As New York residents seek information about estate planning, they may wonder why so much attention is given to living trusts. According to experts, these tools for estate planning may not avert all possible financial problems for survivors nor protect prized assets from being distributed differently than intended, but they may enable benefactors to address delicate situations with a level of privacy not afforded by the probate process that a will requires.
One of the main concerns in probate may be that a court will determine that an asset should go to an individual that a benefactor did not include in an estate plan. With the publicity of probate, a disinherited child might contest a will and succeed in obtaining assets that were not intended for that individual. Sensitive family information could end up in the public eye, resulting in embarrassment to one or more individuals. A revocable living trust may provide a parent with the ability to avoid deviation from the intended distribution of assets and may preserve sensitive family information.

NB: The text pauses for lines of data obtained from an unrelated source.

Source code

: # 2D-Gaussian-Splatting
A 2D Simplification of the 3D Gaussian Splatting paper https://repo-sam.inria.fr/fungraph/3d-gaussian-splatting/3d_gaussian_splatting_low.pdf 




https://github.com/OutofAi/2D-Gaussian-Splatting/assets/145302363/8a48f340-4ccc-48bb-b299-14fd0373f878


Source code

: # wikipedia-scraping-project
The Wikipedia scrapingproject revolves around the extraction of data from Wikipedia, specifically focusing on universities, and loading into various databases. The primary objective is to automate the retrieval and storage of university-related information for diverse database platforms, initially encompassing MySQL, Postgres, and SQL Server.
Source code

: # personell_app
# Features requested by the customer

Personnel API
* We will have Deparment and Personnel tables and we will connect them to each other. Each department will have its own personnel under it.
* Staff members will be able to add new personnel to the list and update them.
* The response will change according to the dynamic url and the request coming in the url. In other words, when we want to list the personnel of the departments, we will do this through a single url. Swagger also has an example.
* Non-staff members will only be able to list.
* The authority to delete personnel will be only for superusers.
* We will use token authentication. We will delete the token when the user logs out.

While many advantages in a living trust address a benefactor's interests, potential heirs are beginning to realize that irrevocable trusts could be to their advantage. Baby boomers have particularly picked up on this interest, realizing that an irrevocable trust might keep creditors away from a potential inheritance. However, this approach could affect a benefactor's access to and ownership of assets making it possible to experience a negative impact in quality of life. A parent dealing with suspicious recommendations from a child may want to discuss their options privately with a lawyer.
A lawyer may be able to explain current and potential future tax implications related to each type of living trust so that a decision is not based on incomplete information. Additionally, a lawyer may recommend involving a financial advisor in the estate-planning process to ensure that all important areas are considered as a trust is formed.